Di kala mentari pagi beranjangsana ke atas dunia Tampak air kali coklat berbuih mengalir tenang, suburkan petak-petak sawah kuning padi merunduk melambai tertiup angin hijau segar nampak hutan-hutannya. Tatkala gelap malam naungi bumi Jawadwipasinar perak rembulan memancar di atasnya lalu terdengar seruan jangkrik mendesing bertingkahan dengan paduan suara katak nan riuh rendah Sungguh indah sang putri Nusantara, Jawadwipa Dan amatlah tua sejarahnya.

Bait 2

Ratusan ribu tahun yang silam manusia Jawa hidup di dataran rendah pulau ia dikenal dengan nama kera yang berdiri tegak atau Pithecantropus Erectus Mojokertoensis berkelompok mereka hidup, berkembang biak dan berburu bersaingan dengan binatang-binatang hutan Lalu ribuan tahun yang telah silam sebelum Kristus lahir, sebelum ada Tarikh Saka dari tanah Utara, di sekitar Cina Selatan, Yunnan dan Tonkin nenek moyang bangsa Melayu tiba dengan ratusan perahu ke Nusantara sebagian tinggal menetap sebagian berlayar terus ke Philipina, Madagaskar Irian dan pulau-pulau Polynesia Desa-desa terbentuk dengan wilayahnya tempat masyarakat, yang bersifat kerakyatan, menetap Alat-alat senjata dari perunggu dan besi serta kepandaian tanah liat, menganyam dan menanam padi memulai kebudayaan di Jawadwipa



                                 MISTERI KABUT CARINGIN KURUNG


Buku Babad Misteri Kabut Caringin Kurung I, ditulis oleh Sayyid Faridhal Attros Al Kindhy Asy’ari, antara lain menyebutkan :

1.  Bahwa sudah ada kehidupan manusia di Bragananta (Jawa, Indonesia) semenjak 1 juta tahun sebelum Tarikh Saka. manusia tersebut mirip kera, akan tetapi makanannya bukan hanya buah-buahanan tapi juga daging dari hasil buruan. mereka hidup berkelompok dan sangat buas.
Mereka disebut manusia Buncang. Manusia Buncang tersebut terbagi menjadi dua kelompok. Kelompok pertama tinggal diatas pohon-pohon yang tinggi sebagai tempat tinggal (rumah). Mereka berjalan menggunakan kedua kaki dan tangannya. Kelompok ini dinamakan Kuyang, dan kelompok kedua tinggal di dalam goa-goa dan dikenal dengan nama Gubang. Kelompok ini berjalan jinjit. Kedua kelompok manusia purba Buncang ini tidak akur.

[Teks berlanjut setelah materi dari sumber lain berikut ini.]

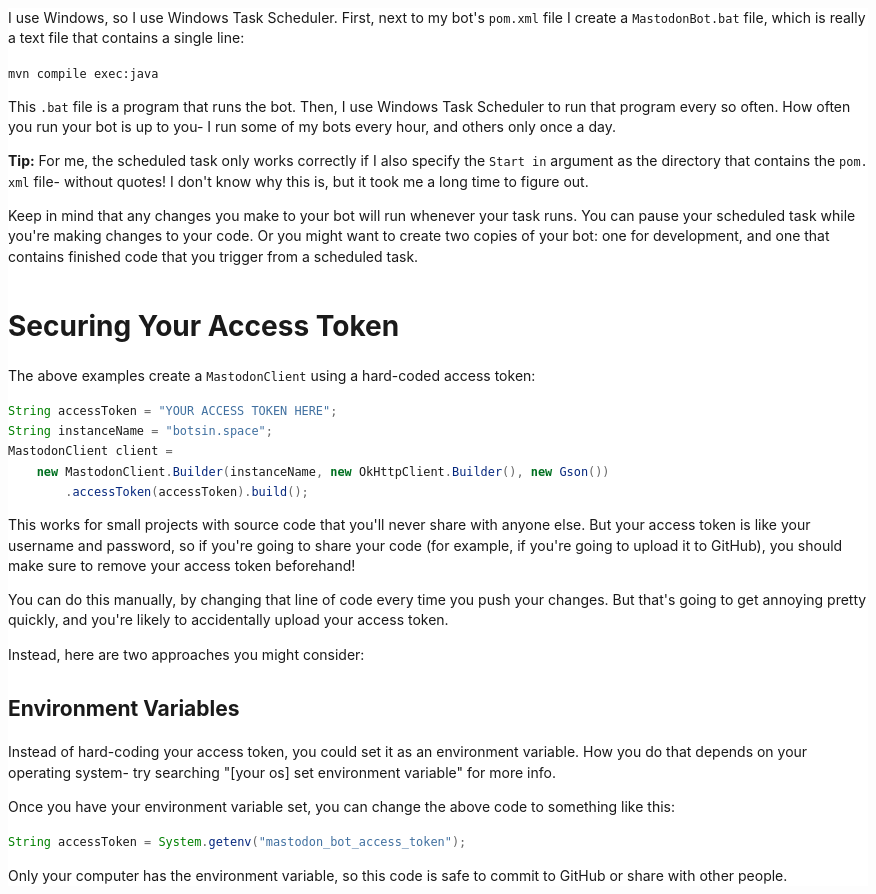 I use Windows, so I use Windows Task Scheduler. First, next to my bot's `pom.xml` file I create a `MastodonBot.bat` file, which is really a text file that contains a single line:

```
mvn compile exec:java
```

This `.bat` file is a program that runs the bot. Then, I use Windows Task Scheduler to run that program every so often. How often you run your bot is up to you- I run some of my bots every hour, and others only once a day.

**Tip:** For me, the scheduled task only works correctly if I also specify the `Start in` argument as the directory that contains the `pom.xml` file- without quotes! I don't know why this is, but it took me a long time to figure out.

Keep in mind that any changes you make to your bot will run whenever your task runs. You can pause your scheduled task while you're making changes to your code. Or you might want to create two copies of your bot: one for development, and one that contains finished code that you trigger from a scheduled task.

# Securing Your Access Token

The above examples create a `MastodonClient` using a hard-coded access token:

```java
String accessToken = "YOUR ACCESS TOKEN HERE";
String instanceName = "botsin.space";
MastodonClient client =
    new MastodonClient.Builder(instanceName, new OkHttpClient.Builder(), new Gson())
        .accessToken(accessToken).build();
```

This works for small projects with source code that you'll never share with anyone else. But your access token is like your username and password, so if you're going to share your code (for example, if you're going to upload it to GitHub), you should make sure to remove your access token beforehand!

You can do this manually, by changing that line of code every time you push your changes. But that's going to get annoying pretty quickly, and you're likely to accidentally upload your access token.

Instead, here are two approaches you might consider:

## Environment Variables

Instead of hard-coding your access token, you could set it as an environment variable. How you do that depends on your operating system- try searching "[your os] set environment variable" for more info.

Once you have your environment variable set, you can change the above code to something like this:

```java
String accessToken = System.getenv("mastodon_bot_access_token");
```

Only your computer has the environment variable, so this code is safe to commit to GitHub or share with other people.
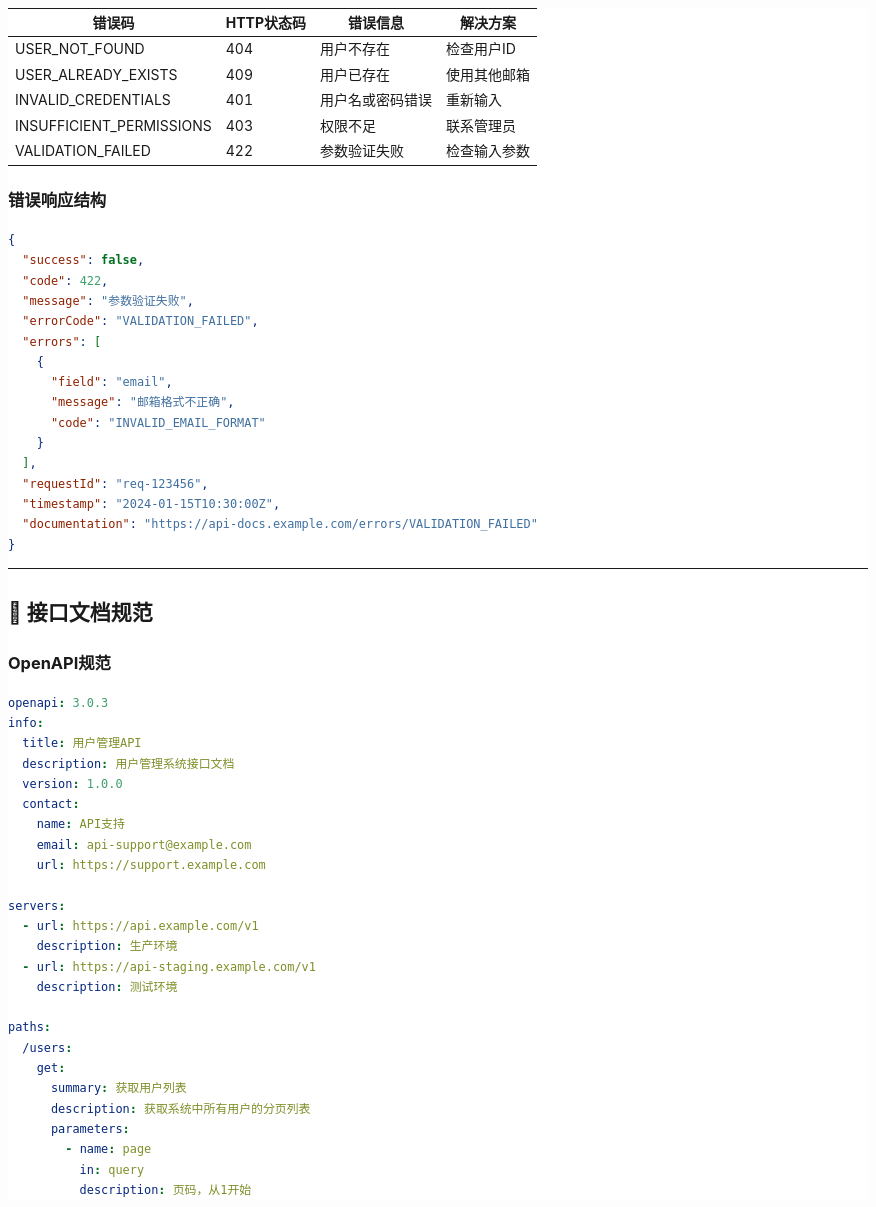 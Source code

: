 | 错误码 | HTTP状态码 | 错误信息 | 解决方案 |
|--------|------------|----------|----------|
| USER_NOT_FOUND | 404 | 用户不存在 | 检查用户ID |
| USER_ALREADY_EXISTS | 409 | 用户已存在 | 使用其他邮箱 |
| INVALID_CREDENTIALS | 401 | 用户名或密码错误 | 重新输入 |
| INSUFFICIENT_PERMISSIONS | 403 | 权限不足 | 联系管理员 |
| VALIDATION_FAILED | 422 | 参数验证失败 | 检查输入参数 |

### 错误响应结构

```json
{
  "success": false,
  "code": 422,
  "message": "参数验证失败",
  "errorCode": "VALIDATION_FAILED",
  "errors": [
    {
      "field": "email",
      "message": "邮箱格式不正确",
      "code": "INVALID_EMAIL_FORMAT"
    }
  ],
  "requestId": "req-123456",
  "timestamp": "2024-01-15T10:30:00Z",
  "documentation": "https://api-docs.example.com/errors/VALIDATION_FAILED"
}
```

---

## 📖 接口文档规范

### OpenAPI规范

```yaml
openapi: 3.0.3
info:
  title: 用户管理API
  description: 用户管理系统接口文档
  version: 1.0.0
  contact:
    name: API支持
    email: api-support@example.com
    url: https://support.example.com

servers:
  - url: https://api.example.com/v1
    description: 生产环境
  - url: https://api-staging.example.com/v1
    description: 测试环境

paths:
  /users:
    get:
      summary: 获取用户列表
      description: 获取系统中所有用户的分页列表
      parameters:
        - name: page
          in: query
          description: 页码，从1开始
```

2.  Sekitar 100.000 tahun sebelum Tarikh Saka ada manusia hidup di pulau Jawa yang disebut manusia Yaksa (apakah manusia Yaksa hasil dari evolusi manusia Buncang?). Secara fisik, manusia Yaksa ini terbagi menjadi dua golongan. Golongan pertama berjalan tegak dengan tinggi badan kurang lebih seperti manusia sekarang, sekujur badannya ditumbuhi bulu dengan bercak-bercak putih disekujur badannya. Golongan ini tinggal di daerah Jawa Barat. Sedang golongan yang kedua berjalan bungkuk dengan tinggi badan lebih pendek (cebol), sekujur tubuhnya ditumbuhi bulu dengan warna kulit hitam. Golongan ini tersebar di daerah Jawa Tengah dan Jawa Timur.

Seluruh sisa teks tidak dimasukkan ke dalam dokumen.